=== Work task ===
Write the records out once more, exactly as they appear below.
------ Exercise material
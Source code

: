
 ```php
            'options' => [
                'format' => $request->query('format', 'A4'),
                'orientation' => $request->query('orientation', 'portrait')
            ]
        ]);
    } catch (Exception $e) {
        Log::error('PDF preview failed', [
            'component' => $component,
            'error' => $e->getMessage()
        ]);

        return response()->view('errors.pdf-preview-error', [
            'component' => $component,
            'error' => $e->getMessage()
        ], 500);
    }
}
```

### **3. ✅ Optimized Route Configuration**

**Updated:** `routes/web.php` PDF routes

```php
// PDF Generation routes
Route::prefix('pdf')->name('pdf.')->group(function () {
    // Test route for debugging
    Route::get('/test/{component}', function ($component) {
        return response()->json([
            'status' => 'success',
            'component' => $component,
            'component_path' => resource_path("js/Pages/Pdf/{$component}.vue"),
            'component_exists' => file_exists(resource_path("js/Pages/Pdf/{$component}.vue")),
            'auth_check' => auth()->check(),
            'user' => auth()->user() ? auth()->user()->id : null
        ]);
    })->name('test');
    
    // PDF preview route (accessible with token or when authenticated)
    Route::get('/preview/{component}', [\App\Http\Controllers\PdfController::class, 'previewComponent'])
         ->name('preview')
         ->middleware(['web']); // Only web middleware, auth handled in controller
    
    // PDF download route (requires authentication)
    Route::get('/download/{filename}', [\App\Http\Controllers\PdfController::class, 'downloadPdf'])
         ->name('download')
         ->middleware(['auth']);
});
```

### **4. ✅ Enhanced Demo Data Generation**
------------
=== Finished exercise ===
Source code

:
 ```php
            'options' => [
                'format' => $request->query('format', 'A4'),
                'orientation' => $request->query('orientation', 'portrait')
            ]
        ]);
    } catch (Exception $e) {
        Log::error('PDF preview failed', [
            'component' => $component,
            'error' => $e->getMessage()
        ]);

        return response()->view('errors.pdf-preview-error', [
            'component' => $component,
            'error' => $e->getMessage()
        ], 500);
    }
}
```

### **3. ✅ Optimized Route Configuration**

**Updated:** `routes/web.php` PDF routes

```php
// PDF Generation routes
Route::prefix('pdf')->name('pdf.')->group(function () {
    // Test route for debugging
    Route::get('/test/{component}', function ($component) {
        return response()->json([
            'status' => 'success',
            'component' => $component,
            'component_path' => resource_path("js/Pages/Pdf/{$component}.vue"),
            'component_exists' => file_exists(resource_path("js/Pages/Pdf/{$component}.vue")),
            'auth_check' => auth()->check(),
            'user' => auth()->user() ? auth()->user()->id : null
        ]);
    })->name('test');
    
    // PDF preview route (accessible with token or when authenticated)
    Route::get('/preview/{component}', [\App\Http\Controllers\PdfController::class, 'previewComponent'])
         ->name('preview')
         ->middleware(['web']); // Only web middleware, auth handled in controller
    
    // PDF download route (requires authentication)
    Route::get('/download/{filename}', [\App\Http\Controllers\PdfController::class, 'downloadPdf'])
         ->name('download')
         ->middleware(['auth']);
});
```

### **4. ✅ Enhanced Demo Data Generation**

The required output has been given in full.